# Car Dataset Analysis and Linear Regression

This project involves the analysis of a car dataset using Python and Pandas, focusing on exploring, cleaning, and modeling the data. The dataset contains information about various car features, including fuel economy (mpg), horsepower, acceleration, and more.

## Tasks

### Step 1: Read the dataset and examine how many features and examples does it have.

In [None]:
import pandas as pd

# The path of dataset
file_path = 'cars.csv'

# Load the dataset into a Pandas DataFrame
Dataframe = pd.read_csv(file_path)

num_examples, num_features = Dataframe.shape
print(f"\nThe dataset has {num_examples} examples and {num_features} features.")

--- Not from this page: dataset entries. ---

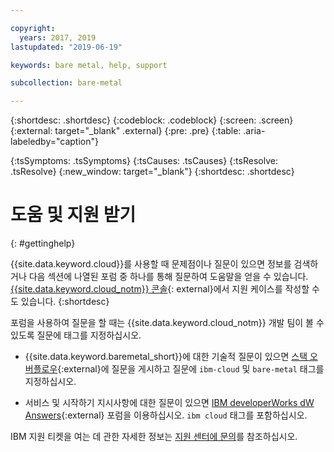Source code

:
 ```yaml
---

copyright:
  years: 2017, 2019
lastupdated: "2019-06-19"

keywords: bare metal, help, support

subcollection: bare-metal

---
```


{:shortdesc: .shortdesc}
{:codeblock: .codeblock}
{:screen: .screen}
{:external: target="_blank" .external}
{:pre: .pre}
{:table: .aria-labeledby="caption"}
<!-- Common attributes used in the template are defined as follows: -->
{:tsSymptoms: .tsSymptoms}
{:tsCauses: .tsCauses}
{:tsResolve: .tsResolve}
{:new_window: target="_blank"}
{:shortdesc: .shortdesc}

<!-- # {{site.data.keyword.blockstorageshort}} troubleshooting
{: #ts} -->
<!-- Provide an appropriate ID above -->

<!-- IN PROGRESS - AUDIENCE BLUE, STAGING ONLY -->


<!-- This is the template for troubleshooting topics.  -->

<!-- The short description section should include the service long name and "Bluemix" for search optimization. Example short description: -->

<!-- Add a heading and content for how to get help and support. Use this template for beta and GA services:  -->
# 도움 및 지원 받기
{: #gettinghelp}

{{site.data.keyword.cloud}}를 사용할 때 문제점이나 질문이 있으면 정보를 검색하거나 다음 섹션에 나열된 포럼 중 하나를 통해 질문하여 도움말을 얻을 수 있습니다. [{{site.data.keyword.cloud_notm}} 콘솔](https://cloud.ibm.com/unifiedsupport/cases/add){: external}에서 지원 케이스를 작성할 수도 있습니다.
{:shortdesc}

포럼을 사용하여 질문을 할 때는 {{site.data.keyword.cloud_notm}} 개발 팀이 볼 수 있도록 질문에 태그를 지정하십시오.
<!--Insert the appropriate Stack Overflow tag for your service for <block-storage> in URL and text below:  -->
* {{site.data.keyword.baremetal_short}}에 대한 기술적 질문이 있으면 [스택 오버플로우](http://stackoverflow.com/search?q=bare-metal+ibm-cloud){:external}에 질문을 게시하고 질문에 `ibm-cloud` 및 `bare-metal` 태그를 지정하십시오.
<!--Insert the appropriate dW Answers tag for your service for <service_keyword> in URL below:  -->
* 서비스 및 시작하기 지시사항에 대한 질문이 있으면 [IBM developerWorks dW Answers](https://developer.ibm.com/answers/topics/ibm-cloud/?smartspace=bluemix){:external} 포럼을 이용하십시오. `ibm cloud` 태그를 포함하십시오.

<!--See [Getting help ![External link icon](../icons/launch-glyph.svg "External link icon")](https://new-console.eu-gb.bluemix.net/docs/support/index.html#getting-help){: new_window} for more details about using the forums.-->

IBM 지원 티켓을 여는 데 관한 자세한 정보는 [지원 센터에 문의](/docs/get-support?topic=get-support-getting-customer-support)를 참조하십시오.

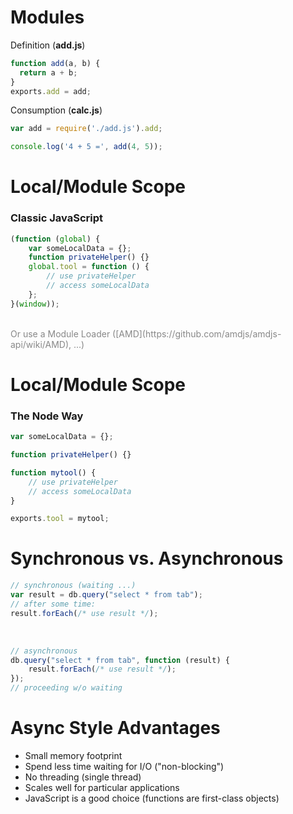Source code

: 
# Modules

Definition (**add.js**)
``` javascript
function add(a, b) {
  return a + b;
}
exports.add = add;
```

Consumption (**calc.js**)
``` javascript
var add = require('./add.js').add;

console.log('4 + 5 =', add(4, 5));
```



# Local/Module Scope

### Classic JavaScript

``` javascript
(function (global) {
    var someLocalData = {};
    function privateHelper() {}
    global.tool = function () {
        // use privateHelper
        // access someLocalData
    };
}(window));
```

<br/>
<div class="fs66" style="color: #888">Or use a Module Loader ([AMD](https://github.com/amdjs/amdjs-api/wiki/AMD), ...)</div>



# Local/Module Scope

### The Node Way

``` javascript
var someLocalData = {};

function privateHelper() {}

function mytool() {
    // use privateHelper
    // access someLocalData
}

exports.tool = mytool;
```



# Synchronous vs. Asynchronous

``` javascript
// synchronous (waiting ...)
var result = db.query("select * from tab");
// after some time:
result.forEach(/* use result */);
```

<br/>

``` javascript
// asynchronous
db.query("select * from tab", function (result) {
    result.forEach(/* use result */);
});
// proceeding w/o waiting
```



# Async Style Advantages

 * Small memory footprint
 * Spend less time waiting for I/O ("non-blocking")
 * No threading (single thread)
 * Scales well for particular applications
 * JavaScript is a good choice (functions are first-class objects)

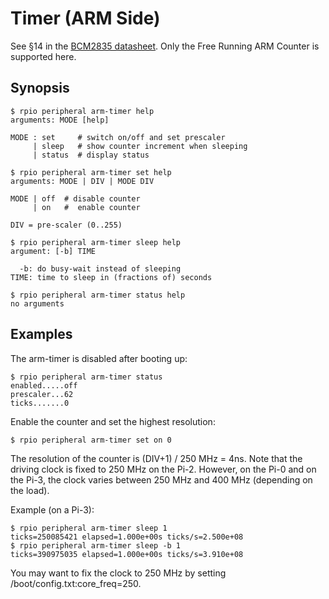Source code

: # Timer (ARM Side)

See §14 in the [BCM2835 datasheet](https://www.raspberrypi.org/app/uploads/2012/02/BCM2835-ARM-Peripherals.pdf). Only the Free Running ARM Counter is supported here.

## Synopsis

```
$ rpio peripheral arm-timer help
arguments: MODE [help]

MODE : set     # switch on/off and set prescaler
     | sleep   # show counter increment when sleeping
     | status  # display status
```

```
$ rpio peripheral arm-timer set help
arguments: MODE | DIV | MODE DIV

MODE | off  # disable counter
     | on   #  enable counter

DIV = pre-scaler (0..255)
```

```
$ rpio peripheral arm-timer sleep help
argument: [-b] TIME

  -b: do busy-wait instead of sleeping
TIME: time to sleep in (fractions of) seconds
```

```
$ rpio peripheral arm-timer status help
no arguments
```

## Examples

The arm-timer is disabled after booting up:
```
$ rpio peripheral arm-timer status
enabled.....off
prescaler...62
ticks.......0
```

Enable the counter and set the highest resolution:
```
$ rpio peripheral arm-timer set on 0
```
The resolution of the counter is (DIV+1) / 250 MHz = 4ns. Note that the driving clock is fixed to 250 MHz on the Pi-2. However, on the Pi-0 and on the Pi-3, the clock varies between 250 MHz and 400 MHz (depending on the load).

Example (on a Pi-3):
```
$ rpio peripheral arm-timer sleep 1
ticks=250085421 elapsed=1.000e+00s ticks/s=2.500e+08
$ rpio peripheral arm-timer sleep -b 1
ticks=390975035 elapsed=1.000e+00s ticks/s=3.910e+08
```

You may want to fix the clock to 250 MHz by setting /boot/config.txt:core_freq=250.
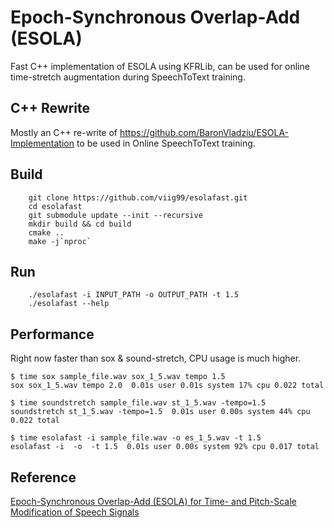 # Epoch-Synchronous Overlap-Add (ESOLA) 
Fast C++ implementation of ESOLA using KFRLib, can be used for online time-stretch augmentation during SpeechToText training.

## C++ Rewrite
Mostly an C++ re-write of https://github.com/BaronVladziu/ESOLA-Implementation to be used in Online SpeechToText training.

## Build
```$xslt
    git clone https://github.com/viig99/esolafast.git
    cd esolafast
    git submodule update --init --recursive
    mkdir build && cd build
    cmake ..
    make -j`nproc`
```

## Run
```$xslt
    ./esolafast -i INPUT_PATH -o OUTPUT_PATH -t 1.5
    ./esolafast --help
```

## Performance
Right now faster than sox & sound-stretch, CPU usage is much higher.
```$xslt
$ time sox sample_file.wav sox_1_5.wav tempo 1.5
sox sox_1_5.wav tempo 2.0  0.01s user 0.01s system 17% cpu 0.022 total

$ time soundstretch sample_file.wav st_1_5.wav -tempo=1.5
soundstretch st_1_5.wav -tempo=1.5  0.01s user 0.00s system 44% cpu 0.022 total

$ time esolafast -i sample_file.wav -o es_1_5.wav -t 1.5
esolafast -i  -o  -t 1.5  0.01s user 0.00s system 92% cpu 0.017 total
```

## Reference
[Epoch-Synchronous Overlap-Add (ESOLA) for Time- and Pitch-Scale Modification of Speech Signals
](https://arxiv.org/abs/1801.06492)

### Step 2: Check for missing values

In [None]:
missing_values = Dataframe.isnull().sum()
print(f"\nMissing values:\n{missing_values}")

### Step 3: Fill missing values using a proper imputation method.

In [None]:
from sklearn.impute import SimpleImputer

# Separate numeric and non-numeric columns
numeric_columns = Dataframe.select_dtypes(include='number').columns
non_numeric_columns = Dataframe.select_dtypes(exclude='number').columns

# Fill missing values for numeric columns using the mean strategy
numeric_imputer = SimpleImputer(strategy='mean')
Dataframe[numeric_columns] = numeric_imputer.fit_transform(Dataframe[numeric_columns])

# Fill missing values for non-numeric columns using the most frequent value (mode)
non_numeric_imputer = SimpleImputer(strategy='most_frequent')
Dataframe[non_numeric_columns] = non_numeric_imputer.fit_transform(Dataframe[non_numeric_columns])

print("Missing values after imputation:")
print(Dataframe.isnull().sum())

### Step 4: Box plot for fuel economy by country.

In [None]:
import matplotlib.pyplot as plt
import seaborn as sns

sns.boxplot(x='origin', y='mpg', data=Dataframe)
plt.title('4. Fuel Economy by Country')
plt.xlabel('Country')
plt.ylabel('Miles Per Gallon (mpg)')
plt.show()

### Step 5: Histograms for each feature

In [None]:
sns.histplot(Dataframe['acceleration'])
plt.title('5. Acceleration Distribution')
plt.xlabel('Acceleration')
plt.ylabel('Density')
plt.show()

In [None]:
sns.histplot(Dataframe['horsepower'], color = 'red')
plt.title('5. Horsepower Distribution')
plt.xlabel('Horsepower')
plt.ylabel('Density')
plt.show()

In [None]:
sns.histplot(Dataframe['mpg'], color = 'green')
plt.title('5. MPG Distribution')
plt.xlabel('MPG')
plt.ylabel('Density')
plt.show()